Saint-André took the head coach role of the French national team in 2012 as he oversaw a World Cup cycle that concluded with a quarter final defeat at the Millennium Stadium to eventual champions New Zealand. His time at the helm offered him a fascinating insight into the pressures that come with international coaching, exactly what it takes to have a successful Six Nations, but also a view into just how much the success of the Top 14 was conflicting with the ambitions of the French national side.
For years now, the French job has been a nigh on impossible one, but Philippe believes that is finally changing.
Throughout our chat, Philippe was open, honest and humorous in his interesting dissection of France’s current state. With the Six Nations starting tomorrow afternoon with Ireland Vs France, the anticipation for that fixture was naturally a theme throughout the interview and while his expectations of his country may not be substantial this year, the Frenchman certainly anticipates an enjoyable championship for all.
“I expect to see some great games of rugby,” Saint-André tells Munster Haka.
“The Six Nations is always a fantastic competition. Of course there is always a fantastic atmosphere around the Six Nations but what is interesting is on the pitch.
“For me the favourites would be England because they have big depth in their squad and even though they have a lot of injuries they will still have a very good team. They won twenty three games out of twenty four in the last two years which is very very impressive and I also think playing at home to Ireland is a big advantage.

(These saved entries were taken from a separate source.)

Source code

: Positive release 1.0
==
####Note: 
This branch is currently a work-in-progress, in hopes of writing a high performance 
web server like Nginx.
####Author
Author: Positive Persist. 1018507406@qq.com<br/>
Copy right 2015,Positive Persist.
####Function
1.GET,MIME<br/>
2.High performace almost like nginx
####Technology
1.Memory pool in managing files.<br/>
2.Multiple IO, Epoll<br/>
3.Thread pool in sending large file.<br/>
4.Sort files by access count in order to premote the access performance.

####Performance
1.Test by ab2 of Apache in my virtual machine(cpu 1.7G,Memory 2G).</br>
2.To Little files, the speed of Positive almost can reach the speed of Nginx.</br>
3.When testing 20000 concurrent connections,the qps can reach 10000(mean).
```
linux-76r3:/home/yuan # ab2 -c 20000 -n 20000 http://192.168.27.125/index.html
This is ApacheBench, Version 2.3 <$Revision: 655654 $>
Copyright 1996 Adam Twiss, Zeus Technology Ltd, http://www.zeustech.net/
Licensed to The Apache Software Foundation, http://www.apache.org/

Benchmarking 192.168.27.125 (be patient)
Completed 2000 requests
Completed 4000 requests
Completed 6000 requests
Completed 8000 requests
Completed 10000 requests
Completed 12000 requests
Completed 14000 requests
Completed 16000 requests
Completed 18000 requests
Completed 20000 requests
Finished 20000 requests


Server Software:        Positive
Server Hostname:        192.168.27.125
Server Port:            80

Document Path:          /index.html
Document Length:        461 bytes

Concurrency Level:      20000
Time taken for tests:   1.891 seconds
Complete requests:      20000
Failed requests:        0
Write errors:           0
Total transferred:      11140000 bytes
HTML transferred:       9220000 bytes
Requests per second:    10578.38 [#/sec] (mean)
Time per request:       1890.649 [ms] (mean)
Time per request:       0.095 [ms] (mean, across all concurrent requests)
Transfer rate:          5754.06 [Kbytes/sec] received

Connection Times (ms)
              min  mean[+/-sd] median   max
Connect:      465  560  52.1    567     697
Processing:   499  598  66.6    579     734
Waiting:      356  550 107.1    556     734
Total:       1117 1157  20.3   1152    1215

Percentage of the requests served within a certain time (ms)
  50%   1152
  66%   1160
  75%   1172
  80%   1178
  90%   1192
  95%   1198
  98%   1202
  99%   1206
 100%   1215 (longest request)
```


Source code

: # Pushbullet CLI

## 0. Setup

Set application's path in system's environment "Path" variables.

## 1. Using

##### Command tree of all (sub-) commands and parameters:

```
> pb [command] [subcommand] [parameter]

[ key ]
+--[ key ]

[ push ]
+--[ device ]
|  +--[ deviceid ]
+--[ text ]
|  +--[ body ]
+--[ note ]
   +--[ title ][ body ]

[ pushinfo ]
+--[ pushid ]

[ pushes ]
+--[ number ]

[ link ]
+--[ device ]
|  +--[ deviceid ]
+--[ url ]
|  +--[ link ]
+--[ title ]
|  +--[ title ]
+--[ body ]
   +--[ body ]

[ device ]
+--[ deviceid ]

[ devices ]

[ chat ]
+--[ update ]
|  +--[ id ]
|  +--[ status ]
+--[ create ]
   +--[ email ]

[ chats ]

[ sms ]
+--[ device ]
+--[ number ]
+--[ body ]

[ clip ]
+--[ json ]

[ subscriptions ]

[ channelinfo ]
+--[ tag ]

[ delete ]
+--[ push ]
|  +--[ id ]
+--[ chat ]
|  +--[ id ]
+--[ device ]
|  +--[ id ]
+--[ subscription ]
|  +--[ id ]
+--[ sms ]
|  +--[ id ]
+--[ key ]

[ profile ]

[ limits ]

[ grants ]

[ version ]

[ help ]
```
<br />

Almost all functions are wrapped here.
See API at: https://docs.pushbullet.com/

“So yes I think England will be favourites, after them I think will be Ireland and we still have hope for France that they can get third place in the Six Nations. We have good fixtures, we play three games at home and with a young team we hope the guys can play beyond themselves. After France I think will be Scotland. They were very impressive in November but have lots of injuries in the front-row. Wales are the team with the most injuries and I don’t think they have the depth of England and Ireland. And I think Italy will finish bottom of the competition.”
Guy Novès was appointed as French boss following Saint-Andrè’s departure in 2015, but like his predecessor, the legendary Toulouse coach found matching the demands put on his team with the resources available to him borderline impossible and was as a result sacked on the 27th of December following a disappointing November Series.
Asked whether Novès’ replacement Jacques Brunel can bring French rugby back to where the public think it belongs, Saint-Andrè showed his first-hand experience and understanding of the deeper-lying issues facing his country’s side to pin-point the more important decisions facing the FFR.
“I don’t think the choice will be a problem because I think the problem was the Top 14. We didn’t give gametime to our players for ten years so the depth in French rugby was going down and down and down. The Top 14 was fantastic but it was possible to be French champion with fifteen overseas players.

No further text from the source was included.